ゲームを始めるとプレイヤーはパラシュートで巨大な孤島に降り立ち、基本的な装備以外は現地調達していくFPS/TPSのようだ。64平方kmの広さの島には住宅街から工業地帯、山岳地帯から河川などさまざまな環境があり、車やボートなどの移動手段も用意されている。ミニマップには白い円で囲われたエリアのほか、爆撃が降り注ぐ赤く囲われたエリアも確認できる。公式サイトによると、武器には多数の銃器のほか近接武器などもさまざま用意されてるそうで、イメージ画像のキャラクターのひとりはフライパンを握っている。
『PLAYERUNKNOWN’S BATTLEGROUNDS』(以下、PUBG)が大きな成功を収めて以降、スマートフォン向けに限らずさまざまなバトルロイヤルゲームが登場し、中には露骨に模倣するゲームも存在するが、本作もなかなかのもののようだ。ちなみに、Tencent自身は「新しいゲーム体験をプレイヤーにお届けする」としている。
見たところ本作は『PUBG』に酷似しているが、現時点で確認できる範囲では著作権を侵害しているとまでは言えないようだ。ただ、手がけているのがTencentというところが興味深い。実は中国の経済誌が今年8月、Tencentが『PUBG』の開発元Blueholeに投資したと報じ、9月には韓国メディアがTencentがBlueholeの株式の5パーセントを購入したと報じていた。いずれの報道もBlueholeが事実ではないと否定したが、同社の共同設立者Chang Byung-gyu氏は、のちにBloombergとのインタビューの中でTencentからの接触があったことは認めている。Blueholeが『PUBG』の中国国内でのパートナーを必要としていたところ、Tencentが中国での販売権と共にBluehole株の購入を持ちかけたという。Byung-gyu氏は、Tencentはとても重要なパートナーになり得るとしたが、交渉の詳細については言及を避けた。
現在のところ、Blueholeは中国では現地パブリッシャーと組むことなく『PUBG』を販売している。Byung-gyu氏はTencentとの交渉に手応えを感じていたようだが、結局決裂したのか、あるいはまだ継続しているのかは分からない。
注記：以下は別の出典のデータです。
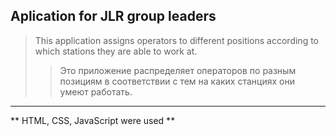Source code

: ## Aplication for JLR group leaders

> This application assigns operators to different positions according to which stations they are able to work at.
>> Это приложение распределяет операторов по разным позициям в соответствии с тем на каких станциях они умеют работать.
---
** HTML, CSS, JavaScript were used **
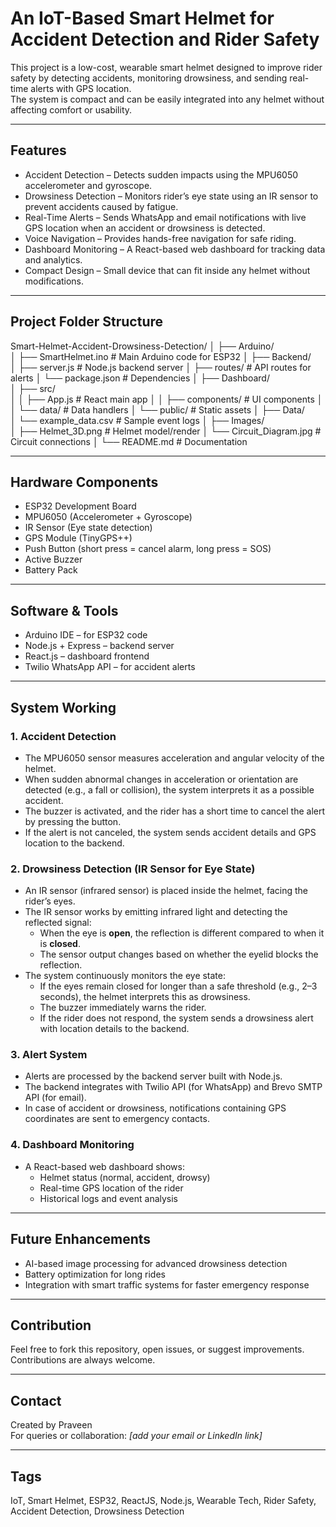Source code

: # An IoT-Based Smart Helmet for Accident Detection and Rider Safety

This project is a low-cost, wearable smart helmet designed to improve rider safety by detecting accidents, monitoring drowsiness, and sending real-time alerts with GPS location.  
The system is compact and can be easily integrated into any helmet without affecting comfort or usability.

---

## Features
- Accident Detection – Detects sudden impacts using the MPU6050 accelerometer and gyroscope.  
- Drowsiness Detection – Monitors rider’s eye state using an IR sensor to prevent accidents caused by fatigue.  
- Real-Time Alerts – Sends WhatsApp and email notifications with live GPS location when an accident or drowsiness is detected.  
- Voice Navigation – Provides hands-free navigation for safe riding.  
- Dashboard Monitoring – A React-based web dashboard for tracking data and analytics.  
- Compact Design – Small device that can fit inside any helmet without modifications.  

---

## Project Folder Structure

Smart-Helmet-Accident-Drowsiness-Detection/
│
├── Arduino/                 
│   ├── SmartHelmet.ino        # Main Arduino code for ESP32
│
├── Backend/                   
│   ├── server.js              # Node.js backend server
│   ├── routes/                # API routes for alerts
│   └── package.json           # Dependencies
│
├── Dashboard/                 
│   ├── src/                   
│   │   ├── App.js             # React main app
│   │   ├── components/        # UI components
│   │   └── data/              # Data handlers
│   └── public/                # Static assets
│
├── Data/                      
│   └── example_data.csv       # Sample event logs
│
├── Images/                    
│   ├── Helmet_3D.png          # Helmet model/render
│   └── Circuit_Diagram.jpg    # Circuit connections
│
└── README.md                  # Documentation

---

## Hardware Components
- ESP32 Development Board  
- MPU6050 (Accelerometer + Gyroscope)  
- IR Sensor (Eye state detection)  
- GPS Module (TinyGPS++)  
- Push Button (short press = cancel alarm, long press = SOS)  
- Active Buzzer  
- Battery Pack  

---

## Software & Tools
- Arduino IDE – for ESP32 code  
- Node.js + Express – backend server  
- React.js – dashboard frontend  
- Twilio WhatsApp API – for accident alerts  
---

## System Working

### 1. Accident Detection
- The MPU6050 sensor measures acceleration and angular velocity of the helmet.  
- When sudden abnormal changes in acceleration or orientation are detected (e.g., a fall or collision), the system interprets it as a possible accident.  
- The buzzer is activated, and the rider has a short time to cancel the alert by pressing the button.  
- If the alert is not canceled, the system sends accident details and GPS location to the backend.

### 2. Drowsiness Detection (IR Sensor for Eye State)
- An IR sensor (infrared sensor) is placed inside the helmet, facing the rider’s eyes.  
- The IR sensor works by emitting infrared light and detecting the reflected signal:  
  - When the eye is **open**, the reflection is different compared to when it is **closed**.  
  - The sensor output changes based on whether the eyelid blocks the reflection.  
- The system continuously monitors the eye state:  
  - If the eyes remain closed for longer than a safe threshold (e.g., 2–3 seconds), the helmet interprets this as drowsiness.  
  - The buzzer immediately warns the rider.  
  - If the rider does not respond, the system sends a drowsiness alert with location details to the backend.  

### 3. Alert System
- Alerts are processed by the backend server built with Node.js.  
- The backend integrates with Twilio API (for WhatsApp) and Brevo SMTP API (for email).  
- In case of accident or drowsiness, notifications containing GPS coordinates are sent to emergency contacts.  

### 4. Dashboard Monitoring
- A React-based web dashboard shows:  
  - Helmet status (normal, accident, drowsy)  
  - Real-time GPS location of the rider  
  - Historical logs and event analysis  

---

## Future Enhancements
- AI-based image processing for advanced drowsiness detection  
- Battery optimization for long rides  
- Integration with smart traffic systems for faster emergency response  

---

## Contribution
Feel free to fork this repository, open issues, or suggest improvements. Contributions are always welcome.  

---

## Contact
Created by Praveen  
For queries or collaboration: *[add your email or LinkedIn link]*  

---

## Tags
IoT, Smart Helmet, ESP32, ReactJS, Node.js, Wearable Tech, Rider Safety, Accident Detection, Drowsiness Detection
ただ、今回『光荣使命:使命行动』のようなタイトルをTencentが発表したことは、『PUBG』の単なる模倣を望まないBlueholeにとっては受け入れ難い行為ではないだろうか(関連記事)。交渉が決裂したため、Tencentは“自らの『PUBG』”を作ってしまったのか。それとも、上述の交渉に関連してBlueholeがTencentに何らかのライセンスをおこなっているのだろうか。いずれにせよ、中国国内向けの本作を日本に住む我々がプレイして、その『PUBG』度合いを確かめるチャンスはなさそうだ。